The Nations Cup is a biannual invitational event in which students from the CIC have competed four times before. The CIC teams have always done well in this high-pressure competition against their peers from Scotland, Puerto Rico, Barbados, Mexico and the United States; but this year, Amy and Michael racked up five gold medals, two silver medals and four best of show awards.

Chef Kevin, who trained the junior chefs and accompanied them to Grand Rapids for the two-day six-dish competition, said Amy and Mike were so successful because they had practised for weeks for the black box competition. But it’s not about memorizing recipes, because in this kind of competition, participants don’t know what their ingredients will be until just before they are expected to start cooking.

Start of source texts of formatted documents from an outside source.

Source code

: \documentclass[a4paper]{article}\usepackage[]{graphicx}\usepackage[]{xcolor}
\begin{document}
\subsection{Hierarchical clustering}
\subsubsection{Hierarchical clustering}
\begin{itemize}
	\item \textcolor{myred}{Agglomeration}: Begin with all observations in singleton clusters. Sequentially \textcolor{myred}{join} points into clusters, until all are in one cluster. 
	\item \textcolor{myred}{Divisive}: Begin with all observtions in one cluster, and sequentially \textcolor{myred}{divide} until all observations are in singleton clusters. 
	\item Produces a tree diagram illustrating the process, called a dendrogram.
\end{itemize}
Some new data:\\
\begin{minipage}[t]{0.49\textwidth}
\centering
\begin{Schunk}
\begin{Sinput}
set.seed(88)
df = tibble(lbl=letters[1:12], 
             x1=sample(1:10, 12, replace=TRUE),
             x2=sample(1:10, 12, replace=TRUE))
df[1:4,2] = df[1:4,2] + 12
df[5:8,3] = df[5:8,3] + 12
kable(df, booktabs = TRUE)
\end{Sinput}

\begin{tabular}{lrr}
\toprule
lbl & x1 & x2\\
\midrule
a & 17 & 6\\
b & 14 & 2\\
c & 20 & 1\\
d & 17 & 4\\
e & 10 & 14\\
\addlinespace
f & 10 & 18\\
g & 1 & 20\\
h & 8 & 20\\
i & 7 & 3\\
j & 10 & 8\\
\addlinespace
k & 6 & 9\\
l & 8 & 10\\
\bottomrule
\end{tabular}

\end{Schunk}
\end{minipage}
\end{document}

“They have 20 minutes to determine their menu based on the mystery ingredients. After 20 minutes, they are not allowed to gather together any other ingredients, so they have to make sure that they have picked out all of the spices, herbs, butter, sugar, fresh produce – even salt and pepper – that they’re going to need to create their dish,” he explained.

On average, the teams have less than two hours cooking time.

“Rather than memorizing recipes, Amy and Michael memorized proportions, and had a strong foundation in basic techniques and methods,” Chef Kevin said. “Because they had practised together for so long, they were in sync in the kitchen, and had great communication skills with each other.”

As if all of their preparation weren’t enough to give them an edge, the two had an added stroke of luck in one of the competitions…the mystery ingredient was lobster.

“They couldn’t have had a better choice,” Chef Kevin recalled. “Who in the competition could prepare lobster better than a team from Prince Edward Island?”

He said the judges were taken aback when the CIC students chopped the lobster on the cutting board before cooking it.

“All the other teams boiled the lobster first, but Amy and Mike knew that the meat would be much more flavourful and tender if they killed it first.”

Apparently the judges agreed. The students won a gold medal and a best in show for their efforts in the Fish and Shellfish Entrée category.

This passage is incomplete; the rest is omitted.